- _WHAT THE TASK ASKS_: The required output is the line containing "Furthermore, the system" followed by every later line through the end of the data, all reproduced exactly.

- _DATASET EXTRACT_:

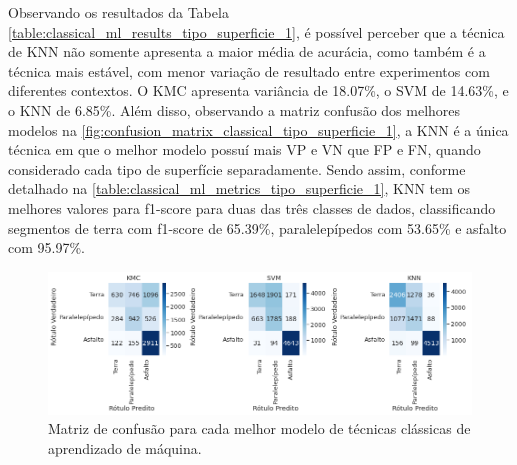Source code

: Observando os resultados da Tabela \ref{table:classical_ml_results_tipo_superficie_1}, é possível perceber que a técnica de KNN não somente apresenta a maior média de acurácia, como também é a técnica mais estável, com menor variação de resultado entre experimentos com diferentes contextos. O KMC apresenta variância de 18.07\%, o SVM de 14.63\%, e o KNN de 6.85\%. Além disso, observando a matriz confusão dos melhores modelos na \autoref{fig:confusion_matrix_classical_tipo_superficie_1}, a KNN é a única técnica em que o melhor modelo possuí mais VP e VN que FP e FN, quando considerado cada tipo de superfície separadamente. Sendo assim, conforme detalhado na \autoref{table:classical_ml_metrics_tipo_superficie_1}, KNN tem os melhores valores para f1-score para duas das três classes de dados, classificando segmentos de terra com f1-score de 65.39\%, paralelepípedos com 53.65\% e asfalto com 95.97\%. 

\begin{figure}[H]
  \centering
  \caption{Matriz de confusão para cada melhor modelo de técnicas clássicas de aprendizado de máquina.}
  \label{fig:confusion_matrix_classical_tipo_superficie_1}
  \includegraphics[width=1\textwidth]{figuras/fig_34.png}
\end{figure}

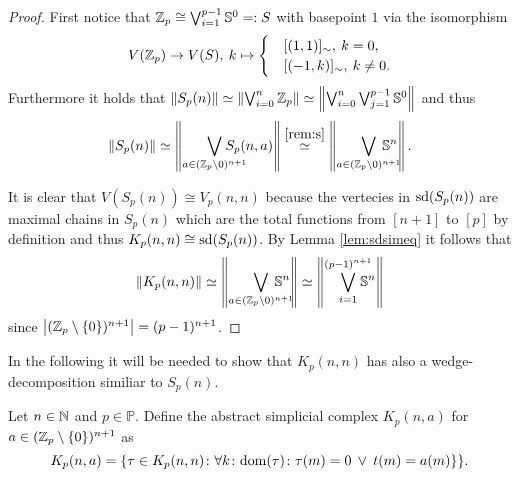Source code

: \begin{proof}
  First notice that $\mathbb{Z}_p \cong \bigvee_{i=1}^{p-1}\mathbb{S}^0 =: S$ with basepoint $1$ via the isomorphism
  \begin{equation*}
    V(\mathbb{Z}_p) \to V(S), \: k \mapsto \begin{cases}
      &[(1, 1)]_\sim, \: k = 0, \\
      &[(-1,k)]_\sim, \: k \neq 0.
    \end{cases}
  \end{equation*}
  Furthermore it holds that $\lVert S_p(n) \rVert \simeq \left\lVert \bigvee_{i=0}^n\mathbb{Z}_p \right\rVert \simeq \left\lVert \bigvee_{i=0}^n\bigvee_{j=1}^{p-1}\mathbb{S}^0 \right\rVert$ and thus
  \begin{equation*}
    \lVert S_p(n) \rVert \simeq \left\lVert \bigvee_{a\in(\Z_p \setminus {0})^{n+1}} \hspace*{-17px}S_p(n,a) \right\rVert \overset{\ref{rem:s}}{\simeq} \left\lVert \bigvee_{a\in(\Z_p \setminus {0})^{n+1}}\hspace*{-15px}\mathbb{S}^n \right\rVert.
  \end{equation*}

  It is clear that $V(S_p(n)) \cong V_p(n,n)$ because the vertecies in ${\rm sd}(S_p(n))$ are maximal chains in $S_p(n)$ which are the total functions from $[n+1]$ to $[p]$ by definition and thus $K_p(n,n) \cong {\rm sd}(S_p(n))$. By Lemma \ref{lem:sdsimeq} it follows that
  \begin{equation*}
    \lVert K_p(n, n) \rVert \simeq \left\lVert \bigvee_{a\in(\Z_p \setminus {0})^{n+1}}\hspace*{-15px}\mathbb{S}^n \right\rVert \simeq \left\lVert \bigvee_{i=1}^{(p-1)^{n+1}}\hspace*{-10px}\mathbb{S}^n \right\rVert
  \end{equation*}
  since $\left|(\mathbb{Z}_p\setminus\{0\})^{n+1}\right| = (p-1)^{n+1}$.
\end{proof}

In the following it will be needed to show that $K_p(n,n)$ has also a wedge-decomposition similiar to $S_p(n)$.
\begin{defin}
  Let $n\in\mathbb{N}$ and $p\in \mathbb{P}$. Define the abstract simplicial complex $K_p(n,a)$ for $a \in (\mathbb{Z}_p\setminus\{0\})^{n+1}$ as
  \begin{equation*}
    K_p(n,a) = \{\tau \in K_p(n,n)\colon \forall k\colon{\rm dom}(\tau)\colon \tau(m) = 0 \: \lor \: t(m) = a(m)\}\}.
  \end{equation*}
\end{defin}

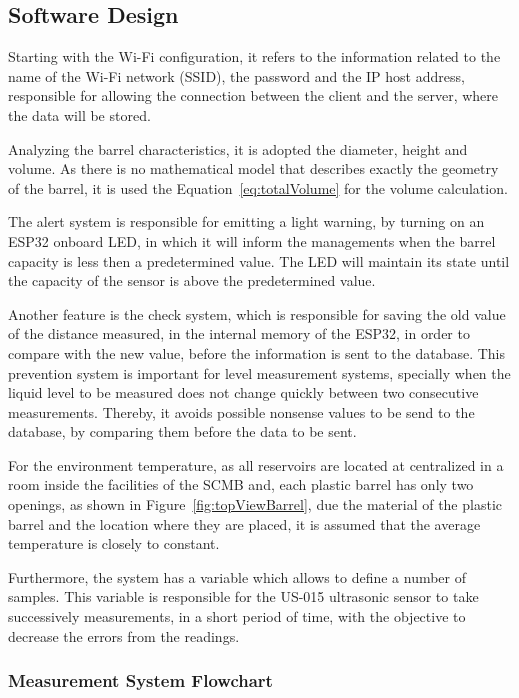 \subsection{Software Design}

Starting with the Wi-Fi configuration, it refers to the information related to the name of the Wi-Fi network (SSID), the password and the \gls{IP} host address, responsible for allowing the connection between the client and the server, where the data will be stored. 

Analyzing the barrel characteristics, it is adopted the diameter, height and volume. As there is no mathematical model that describes exactly the geometry of the barrel, it is used the Equation~\ref{eq:totalVolume} for the volume calculation.

The alert system is responsible for emitting a light warning, by turning on an ESP32 onboard \gls{LED}, in which it will inform the managements when the barrel capacity is less then a predetermined value. The \gls{LED} will maintain its state until the capacity of the sensor is above the predetermined value.

Another feature is the check system, which is responsible for saving the old value of the distance measured, in the internal memory of the ESP32, in order to compare with the new value, before the information is sent to the database. This prevention system is important for level measurement systems, specially when the liquid level to be measured does not change quickly between two consecutive measurements. Thereby, it avoids possible nonsense values to be send to the database, by comparing them before the data to be sent.

For the environment temperature, as all reservoirs are located at centralized in a room inside the facilities of the \gls{SCMB} and, each plastic barrel has only two openings, as shown in Figure~\ref{fig:topViewBarrel}, due the material of the plastic barrel and the location where they are placed, it is assumed that the average temperature is closely to constant.

Furthermore, the system has a variable which allows to define a number of samples. This variable is responsible for the US-015 ultrasonic sensor to take successively measurements, in a short period of time, with the objective to decrease the errors from the readings. 


\subsubsection{Measurement System Flowchart}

- _EXPECTED OUTPUT_:
Furthermore, the system has a variable which allows to define a number of samples. This variable is responsible for the US-015 ultrasonic sensor to take successively measurements, in a short period of time, with the objective to decrease the errors from the readings. 


\subsubsection{Measurement System Flowchart}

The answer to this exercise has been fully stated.